1. Gather photos and mementos to display at the service. If you are unsure of what is appropriate, your funeral director may be able to provide guidance.
2. Ensure loved ones who were close to the deceased have been notified of the death.
Day of the Service
Your funeral director will take care of all arrangements on the day of the service, including arranging displays of photos and/or mementos, putting out service programs, greeting guests, managing the order of service, etc.Within Ten Days of Death
1. If not done already, receive death certificates from the funeral home. Many of the following actions will require a death certificate.
2. Take the will to the appropriate county or city office to have it accepted for probate.
3. If necessary, the estate’s executor should open a bank account for the deceased’s estate.
4. Contact the following as applicable
As Time Permits Following the Service
- A trust and estates attorney if you need to transfer assets and to assist with any probate issues.
- The bank, to manage or close accounts and safe deposit box.
- Mortgage company, if applicable.

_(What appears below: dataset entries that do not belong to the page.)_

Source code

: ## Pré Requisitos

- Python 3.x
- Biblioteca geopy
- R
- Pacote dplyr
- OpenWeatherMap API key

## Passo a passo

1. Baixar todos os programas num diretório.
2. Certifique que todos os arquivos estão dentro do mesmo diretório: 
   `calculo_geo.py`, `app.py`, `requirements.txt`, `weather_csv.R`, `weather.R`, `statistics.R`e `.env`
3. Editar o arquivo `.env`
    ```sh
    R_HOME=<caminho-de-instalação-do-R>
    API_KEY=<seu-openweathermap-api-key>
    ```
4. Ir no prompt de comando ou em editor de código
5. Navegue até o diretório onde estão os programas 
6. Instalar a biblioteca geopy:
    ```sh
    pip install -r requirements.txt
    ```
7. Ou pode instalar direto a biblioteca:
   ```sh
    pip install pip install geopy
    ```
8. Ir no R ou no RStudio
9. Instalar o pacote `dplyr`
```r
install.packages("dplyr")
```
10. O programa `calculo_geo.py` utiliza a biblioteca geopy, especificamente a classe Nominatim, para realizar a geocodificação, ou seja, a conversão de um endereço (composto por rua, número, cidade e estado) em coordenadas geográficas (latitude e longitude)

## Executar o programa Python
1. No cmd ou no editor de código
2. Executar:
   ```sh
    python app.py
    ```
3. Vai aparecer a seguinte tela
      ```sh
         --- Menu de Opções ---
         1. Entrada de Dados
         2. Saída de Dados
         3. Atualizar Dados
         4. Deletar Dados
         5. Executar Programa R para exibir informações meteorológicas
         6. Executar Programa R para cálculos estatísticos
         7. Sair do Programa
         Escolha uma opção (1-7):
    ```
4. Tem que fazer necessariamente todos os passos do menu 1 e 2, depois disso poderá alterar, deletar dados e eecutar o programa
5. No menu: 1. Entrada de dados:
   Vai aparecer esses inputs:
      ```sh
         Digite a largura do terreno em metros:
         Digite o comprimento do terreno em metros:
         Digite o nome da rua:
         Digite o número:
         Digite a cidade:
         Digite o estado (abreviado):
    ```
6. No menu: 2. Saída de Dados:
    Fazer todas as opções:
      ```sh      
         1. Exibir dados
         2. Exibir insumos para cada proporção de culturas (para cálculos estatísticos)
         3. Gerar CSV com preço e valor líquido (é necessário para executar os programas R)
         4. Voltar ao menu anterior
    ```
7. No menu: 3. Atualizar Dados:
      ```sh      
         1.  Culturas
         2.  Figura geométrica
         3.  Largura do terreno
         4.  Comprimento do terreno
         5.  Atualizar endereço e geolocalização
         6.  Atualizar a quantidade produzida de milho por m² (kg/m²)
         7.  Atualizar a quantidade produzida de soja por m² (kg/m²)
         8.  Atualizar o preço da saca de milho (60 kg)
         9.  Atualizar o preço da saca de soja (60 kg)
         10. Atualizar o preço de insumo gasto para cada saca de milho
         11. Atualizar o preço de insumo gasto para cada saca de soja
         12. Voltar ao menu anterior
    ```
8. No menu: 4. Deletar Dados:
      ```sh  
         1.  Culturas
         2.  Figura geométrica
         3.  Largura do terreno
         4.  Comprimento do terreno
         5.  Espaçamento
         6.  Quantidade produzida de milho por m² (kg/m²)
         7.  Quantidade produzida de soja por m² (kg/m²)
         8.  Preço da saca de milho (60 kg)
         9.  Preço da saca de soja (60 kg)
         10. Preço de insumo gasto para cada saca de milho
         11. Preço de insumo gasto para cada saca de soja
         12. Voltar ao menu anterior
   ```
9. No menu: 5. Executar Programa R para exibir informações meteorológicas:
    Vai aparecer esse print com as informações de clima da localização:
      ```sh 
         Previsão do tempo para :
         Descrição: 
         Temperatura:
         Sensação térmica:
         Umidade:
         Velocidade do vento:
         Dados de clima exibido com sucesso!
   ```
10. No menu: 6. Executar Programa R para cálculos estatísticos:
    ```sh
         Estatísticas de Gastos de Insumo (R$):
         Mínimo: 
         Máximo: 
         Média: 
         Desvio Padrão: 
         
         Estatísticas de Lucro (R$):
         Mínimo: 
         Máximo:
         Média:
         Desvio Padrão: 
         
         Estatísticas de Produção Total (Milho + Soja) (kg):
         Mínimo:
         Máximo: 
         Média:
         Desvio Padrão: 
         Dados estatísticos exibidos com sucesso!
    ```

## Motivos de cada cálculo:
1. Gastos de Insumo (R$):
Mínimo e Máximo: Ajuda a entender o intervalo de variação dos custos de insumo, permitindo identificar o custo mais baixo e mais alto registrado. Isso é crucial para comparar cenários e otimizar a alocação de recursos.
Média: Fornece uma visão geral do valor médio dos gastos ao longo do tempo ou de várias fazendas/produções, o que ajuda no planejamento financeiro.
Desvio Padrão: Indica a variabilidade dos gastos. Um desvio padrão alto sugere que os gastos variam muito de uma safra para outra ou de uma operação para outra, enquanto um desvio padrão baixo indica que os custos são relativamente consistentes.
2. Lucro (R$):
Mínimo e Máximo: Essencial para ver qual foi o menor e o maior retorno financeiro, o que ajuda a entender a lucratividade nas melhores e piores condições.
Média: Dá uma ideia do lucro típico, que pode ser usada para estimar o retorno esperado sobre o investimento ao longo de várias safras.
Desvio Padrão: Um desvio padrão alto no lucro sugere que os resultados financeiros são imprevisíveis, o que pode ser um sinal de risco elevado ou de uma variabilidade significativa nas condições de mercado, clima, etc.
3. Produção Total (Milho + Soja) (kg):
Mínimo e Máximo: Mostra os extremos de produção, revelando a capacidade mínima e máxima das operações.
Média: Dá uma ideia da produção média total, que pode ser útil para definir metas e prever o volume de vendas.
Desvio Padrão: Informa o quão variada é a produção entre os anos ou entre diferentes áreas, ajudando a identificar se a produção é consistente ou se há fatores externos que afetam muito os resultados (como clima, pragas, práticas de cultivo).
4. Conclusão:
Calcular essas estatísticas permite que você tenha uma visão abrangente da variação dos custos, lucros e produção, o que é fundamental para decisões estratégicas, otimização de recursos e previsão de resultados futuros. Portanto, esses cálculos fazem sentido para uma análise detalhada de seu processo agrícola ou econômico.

Any property deeds held by a bank must be transferred to the name of the inheritor.
- If the deceased's house is vacant, call the local police department and ask them to periodically check on the home.
- Accountant or tax preparer, to find out whether an estate-tax return or final income-tax return should be filed.
- The person’s investment adviser, for information on how to handle any holdings of the deceased.
- Life insurance agent, to verify insurance policies and request claim forms.
- Medical insurance company.
- Social Security (800-772-1213; socialsecurity.gov) and other agencies from which the deceased received benefits.
- Veterans Affairs (800-827-1000; va.gov), to stop payments and ask about applicable survivor benefits.
- Pension services agency, to stop monthly payments and request claim forms.
- Utility companies, including electricity, internet service, cable TV, phone service, etc. to change or stop service
- Credit card companies to cancel individually held accounts or change jointly held accounts. Also contact all three credit reporting agencies and instruct them to list all accounts as "Closed. Account holder is deceased." as applicable. You may also request a credit report to obtain a list of all creditors and to view recent activities.
- Experian, 888-397-3742, experian.com
- Equifax, 888-567-8688, equifax.com/home/
- Transunion, 800-680-7289, transunion.com
- Department of Motor Vehicles to cancel driver's license. Title and registration for any automobiles must be changed to the name of the person who inherited the automobile. Similar arrangements should be made for boats, RVs, motorcycles, etc.
- Post office to stop or forward mail.
- Doctors, dentist, and other medical professionals to cancel appointments.
1. Send thank-you notes to individuals who attended the service, participated in the service, contributed funds in memory of the loved one, sent flowers, etc.
2. Continue to gather with family and friends to reflect on your loved one.
3. Contact the Direct Marketing Association to add the decedent's name to the Deceased Do Not Call List. All members of the DMA will delete the decedent's name from their mailing lists for a fee of $1. Visit. ims-dm.com/cgi.ddnc to learn more.
Throughout the Process and Beyond
As hard as it may be to remember, self-care is critical. Make sure you and those close to you take time for yourselves. Take breaks while taking care of the things above and as needed. Reflect on the life of your loved one, but also do things that will help you relax, whether you take a walk, go for a swim, or enjoy a meal with friends. Remember that grief knows no timeline. It takes time to adjust and heal. If you find yourself struggling, it is ok to ask for help. Your funeral director can be a great source of information and support.